Most export cherries are trucked over the Lindis Pass and flown to Asian markets from Christchurch or Auckland airports.

Mr Kirk said a Tarras airport would save "a hang of a lot of time" trucking the fruit.

It would also open up the possibility of chartered cargo aircraft taking cherries direct to overseas destinations, or to Australia to connect with even bigger aircraft.

In the past few years, the crop has weighed in at between 2000 tonnes and 2500 tonnes, one year producing 4500 tonnes.

Mr Kirk said there were many new "quite significant" plantings and the crop was likely to double in the next five years.

Some cherries had been exported through Queenstown Airport "but realistically it is not a viable long-term solution", he said.

"Having an international airport that can take jets, right on our doorstep, would be fantastic."

Summerfruit New Zealand chairman Tim Jones said it "would be of interest" to the cherry industry if an airport at Tarras was capable of taking wide-body jets.

"Narrow-body jets that only go to Australia or domestically aren’t any use getting fruit out of the country because you end up having to pack the fruit twice."

He expected the Central cherry crop to grow to 10,000 tonnes a year, meaning the limited cargo space on passenger jets using Tarras would not be enough, requiring cherries to continue being trucked to other airports.

One of the drawbacks of chartering cargo aircraft was the need to find a backload so aircraft were not flying empty.

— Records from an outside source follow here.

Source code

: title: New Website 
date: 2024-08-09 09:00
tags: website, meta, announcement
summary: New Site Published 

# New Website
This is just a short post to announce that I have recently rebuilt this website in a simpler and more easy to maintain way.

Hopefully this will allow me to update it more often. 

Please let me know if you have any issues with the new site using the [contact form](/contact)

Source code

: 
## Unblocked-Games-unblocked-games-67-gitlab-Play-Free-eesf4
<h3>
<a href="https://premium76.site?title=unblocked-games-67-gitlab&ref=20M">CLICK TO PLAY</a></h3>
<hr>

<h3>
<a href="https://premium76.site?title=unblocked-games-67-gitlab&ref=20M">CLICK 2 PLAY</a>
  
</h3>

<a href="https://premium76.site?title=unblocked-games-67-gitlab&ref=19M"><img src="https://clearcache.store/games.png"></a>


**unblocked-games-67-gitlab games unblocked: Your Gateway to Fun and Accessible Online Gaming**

While it cost $2.50 per kg to export fruit on passenger aircraft, the charter cost could be $8 to $9.

"If you haven’t got a backload, then it’s very expensive."

He was not aware of other crops that would benefit from an airport at Tarras, although that might change as new varieties of sweet apricots designed to suit the Asian market came on stream, Mr Jones said.

Taiwan is the biggest market for Central Otago cherries, although there are developing markets in other parts of Asia.